The little man told the saga of Tyberia and Niviliath, painting Furyon alike to ancient Tyberia. He spoke of how Tyberia had become Archithrope, of how its sorcerers constructed cities with obsidian towers taller than mountains. In gruesome detail, he told of how entire civilizations were enslaved, and of how millions were put to the sword for no other sin than drawing breath. Ever grave, he described dwellings constructed of dead men’s bones, cities that smoldered for decades after their destruction, and tombs graven a week’s walk below the earth, catacombs meant to hold the carcasses of every last foe of Archithrope.
And then at last he came to the crux of it.
His eyes gleaming, his face whiter than the moon, he spoke of the malevolent objects created so long ago, in particular the one he meant to destroy. “The Furyons understand little of what they do.” He raised his hands into the air as though beseeching the forest to take heed. “They’ve planted a seed of evil in their belly, thinking it a trinket to aid the war. But this is no toy they play with. This thing they’ve rebuilt must be vanquished, and we’re the ones who must do it.”
Garrett watched a
nd listened. He saw Saul turn pallid, Marlos scoff, and Endross remain stiff as mountain stone.
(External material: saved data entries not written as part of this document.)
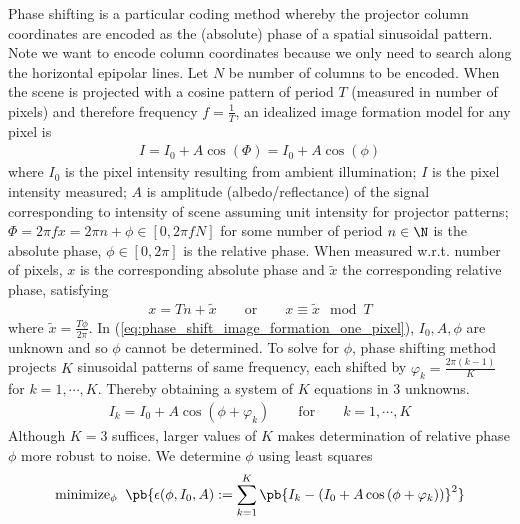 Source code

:\documentclass[../writeup.tex]{subfiles}
\begin{document}
Phase shifting is a particular coding method whereby the projector column coordinates are encoded as the (absolute) phase of a spatial sinusoidal pattern. Note we want to encode column coordinates because we only need to search along the horizontal epipolar lines. Let $N$ be number of columns to be encoded. When the scene is projected with a cosine pattern of period $T$ (measured in number of pixels) and therefore frequency $f=\frac{1}{T}$, an idealized image formation model for any pixel is
\begin{align}
    I 
        = I_0 + A\cos\left( \Phi \right)
        = I_0 + A\cos\left( \phi \right)
    \label{eq:phase_shift_image_formation_one_pixel}
\end{align}
where $I_0$ is the pixel intensity resulting from ambient illumination; $I$ is the pixel intensity measured; $A$ is amplitude (albedo/reflectance) of the signal corresponding to intensity of scene assuming unit intensity for projector patterns; $\Phi = 2\pi f x = 2\pi n + \phi \in [0, 2\pi f N]$ for some number of period $n\in\N$ is the absolute phase, $\phi \in [0,2\pi]$ is the relative phase. When measured w.r.t. number of pixels, $x$ is the corresponding absolute phase and $\tilde{x}$ the corresponding relative phase, satisfying
\begin{align}
    x = Tn + \tilde{x}
    \qquad\text{or}\qquad
    x \equiv \tilde{x} \mod{T}
\end{align}
where $\tilde{x} = \frac{T \phi}{2\pi}$. In (\ref{eq:phase_shift_image_formation_one_pixel}), $I_0,A,\phi$ are unknown and so $\phi$ cannot be determined. To solve for $\phi$, phase shifting method projects $K$ sinusoidal patterns of same frequency, each shifted by $\varphi_k = \frac{2\pi (k-1)}{K}$ for $k=1,\cdots,K$. Thereby obtaining a system of $K$ equations in 3 unknowns. 
\begin{align}
    I_k = I_0 + A\cos\left(\phi + \varphi_k \right)
    \qquad\text{for}\qquad
    k = 1,\cdots,K
    \label{eq:phase_shift_image_formation_one_pixel_shifted}
\end{align}
Although $K=3$ suffices, larger values of $K$ makes determination of relative phase $\phi$ more robust to noise. We determine $\phi$ using least squares
\begin{align}
    \text{minimize}_{\phi}\;\;\pb{
        \epsilon(\phi,I_0,A) := 
            \sum_{k=1}^{K} \pb{
                I_k - \left(
                    I_0 + A\cos\left( \phi + \varphi_k \right)
                \right)
            }^2
    }
    \label{eq:phase_shifting_least_squares}
\end{align}
\end{document}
When Dank finally paused, Marlos argued. “Very grim, little man. And a bit too far over the ramparts if you ask me. I find myself wanting to believe, but lacking the stomach to swallow so much manure.”
“I tell no lies,” said Dank.
“Let us suppose your tales are true,” said Marlos. “What good are we? You say the Furyons are like these Archithropians, that they have no souls, that they see only darkness. Five men seems about five-hundred thousand too few. Even if we reach the Furyon coast, we’ve little hope of crossing their country, even less of finding this relic of yours.”
Dank held his palm over the embers of the fire. If any doubt lurked inside the little man, it never showed. “I know you have reservations. Who wouldn’t? But you must have faith just as I do. Have faith because there is no other way. There are no others to do this.”
Marlos gazed hard across the flame. “But why you? Why us? Why not an army?”
“Of all the people in the world, I’m best to lead this journey,” said Dank. “I can guide us to Furyon, and I can bring us to the Object. For you see, the laws of nature don’t encumber me as they do everyone else.”
With that, the little man lowered his palm until it rested a hand’s breadth above the campfire’s dying embers. He uttered a phrase, a dread chorus of words that made even Garrett’s skin crawl. At Dank’s beckoning, the trees shuddered and the air thinned, the night crowding close as if hungry to devour the living.
“Listen, and watch.” A flame grew in Dank’s palm. It was made of shadow, its tongues black and searing, its heart a crackling of hellish heat that stole the campfire’s light and reduced the logs to ash. The campfire’s red embers were extinguished, and yet the clearing remained lit. Dank’s shadow flame emitted a spectral smolder, a black and violet luminescence seeming capable of immolating everything did not the little man control it.
Dank lifted his hand higher and higher, commanding the fire as though it were his slave. The flame answered, roiling so violently up his forearm that even Garrett turned his cheek.